LES CARICATURES DE LA COUTUME (à un fondamentaliste)

Fondamentaliste de la Coutume, vous ne semblez pas meilleur dans la réception des messages que dans leur émission, autrement dit vous ne lisez pas mieux que vous ne vous exprimez.

Le texte que vous déformez indique que les citoyens extérieurs à la coutume kanak n’ont pas à se la voir imposer dans des meetings ni quand il doivent courber l’échine et sortir le manou pour s’arrêter dans un terrain, pour pique-niquer, pour accéder à la mer ou à la montagne, pour faire un raid sportif, pour une fête de la crevette, pour demander un renseignement, pour prendre en photo une case ou même pour un besoin de miction urgent.

Dans nos sociétés laïques nous avons le droit de nous éloigner et même de rire des simagrées des curés, des rites grotesques des francs maçons, du culte des sectes, de l’obsession ridicule d’Armagédon des Témoins de Jéhovah, de la misogynie des musulmans etc… La Laïcité a mis 3000 ans pour gagner ça.

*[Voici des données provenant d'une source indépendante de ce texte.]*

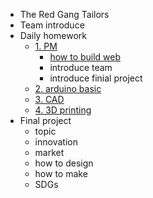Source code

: <!-- 侧边栏 docs/_sidebar.md -->
- The Red Gang Tailors
- Team introduce
- Daily homework
  - [1. PM]()
    - [how to build web](class/1pm/1pm-web.md)
    - introduce team
    - introduce finial project
  - [2. arduino basic]()
  - [3. CAD]()
  - [4. 3D printing]()
- Final project
  - topic
  - innovation
  - market
  - how to design 
  - how to make
  - SDGs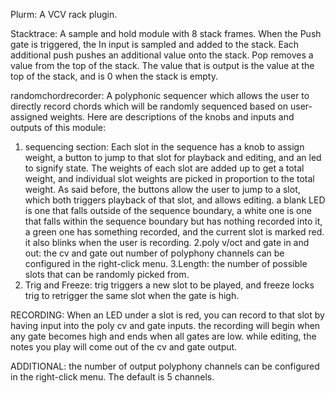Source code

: Plurm:
A VCV rack plugin.

Stacktrace:
A sample and hold module with 8 stack frames. When the Push gate is triggered, the In input is sampled and added to the stack. Each additional push pushes an additional value onto the stack. Pop removes a value from the top of the stack. The value that is output is the value at the top of the stack, and is 0 when the stack is empty.

randomchordrecorder:
A polyphonic sequencer which allows the user to directly record chords which will be randomly sequenced based on user-assigned weights. Here are descriptions of the knobs and inputs and outputs of this module:
1. sequencing section: Each slot in the sequence has a knob to assign weight, a button to jump to that slot for playback and editing, and an led to signify state. The weights of each slot are added up to get a total weight, and individual slot weights are picked in proportion to the total weight. As said before, the buttons allow the user to jump to a slot, which both triggers playback of that slot, and allows editing. a blank LED is one that falls outside of the sequence boundary, a white one is one that falls within the sequence boundary but has nothing recorded into it, a green one has something recorded, and the current slot is marked red. it also blinks when the user is recording.
2.poly v/oct and gate in and out: the cv and gate out number of polyphony  channels can be configured in the right-click menu.
3.Length: the number of possible slots that can be randomly picked from.
4. Trig and Freeze: trig triggers a new slot to be played, and freeze locks trig to retrigger the same slot when the gate is high.

RECORDING: When an LED under a slot is red, you can record to that slot by having input into the poly cv and gate inputs. the recording will begin when any gate becomes high and ends when all gates are low. while editing, the notes you play will come out of the cv and gate output.

ADDITIONAL: the number of output polyphony channels can be configured in the right-click menu. The default is 5 channels.
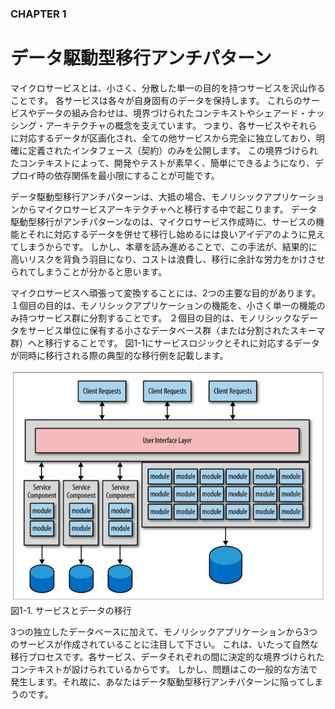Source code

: ### CHAPTER 1

# データ駆動型移行アンチパターン

マイクロサービスとは、小さく、分散した単一の目的を持つサービスを沢山作ることです。
各サービスは各々が自身固有のデータを保持します。
これらのサービスやデータの組み合わせは、境界づけられたコンテキストやシェアード・ナッシング・アーキテクチャの概念を支えています。
つまり、各サービスやそれらに対応するデータが区画化され、全ての他サービスから完全に独立しており、明確に定義されたインタフェース（契約）のみを公開します。
この境界づけられたコンテキストによって、開発やテストが素早く、簡単にできるようになり、デプロイ時の依存関係を最小限にすることが可能です。

データ駆動型移行アンチパターンは、大抵の場合、モノリシックアプリケーションからマイクロサービスアーキテクチャへと移行する中で起こります。
データ駆動型移行がアンチパターンなのは、マイクロサービス作成時に、サービスの機能とそれに対応するデータを併せて移行し始めるには良いアイデアのように見えてしまうからです。
しかし、本章を読み進めることで、この手法が、結果的に高いリスクを背負う羽目になり、コストは浪費し、移行に余計な労力をかけさせられてしまうことが分かると思います。

マイクロサービスへ頑張って変換することには、2つの主要な目的があります。
１個目の目的は、モノリシックアプリケーションの機能を、小さく単一の機能のみ持つサービス群に分割することです。
２個目の目的は、モノリシックなデータをサービス単位に保有する小さなデータベース群（または分割されたスキーマ群）へと移行することです。
図1-1にサービスロジックとそれに対応するデータが同時に移行される際の典型的な移行例を記載します。

![サービスとデータの移行](./img/1-1.png)  
図1-1. サービスとデータの移行

3つの独立したデータベースに加えて、モノリシックアプリケーションから3つのサービスが作成されていることに注目して下さい。
これは、いたって自然な移行プロセスです。各サービス、データそれぞれの間に決定的な境界づけられたコンテキストが設けられているからです。
しかし、問題はこの一般的な方法で発生します。それ故に、あなたはデータ駆動型移行アンチパターンに陥ってしまうのです。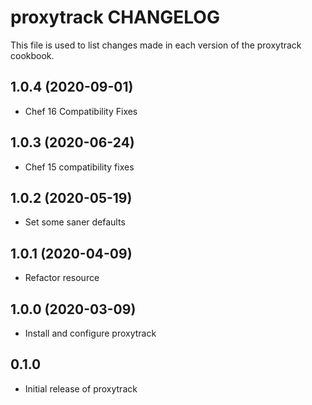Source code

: proxytrack CHANGELOG
====================
This file is used to list changes made in each version of the
proxytrack cookbook.

1.0.4 (2020-09-01)
------------------
- Chef 16 Compatibility Fixes

1.0.3 (2020-06-24)
------------------
- Chef 15 compatibility fixes

1.0.2 (2020-05-19)
------------------
- Set some saner defaults

1.0.1 (2020-04-09)
------------------
- Refactor resource

1.0.0 (2020-03-09)
------------------
- Install and configure proxytrack

0.1.0
-----
- Initial release of proxytrack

Mais il semble que faire de même avec la Coutume soit strictement prohibé et que le « banissement » menace les infidèles rebelles dans ce nouveau sectarisme et les insolents humoristes dans cette nouvelle Charia des tropiques, autant que les attentats par des fondamentalistes menaçaient les auteurs des caricatures de Mahomet.

Bonjour la Kanaky éclairée de demain, good bye liberté… Voltaire réveille-toi, ils sont denenus fous !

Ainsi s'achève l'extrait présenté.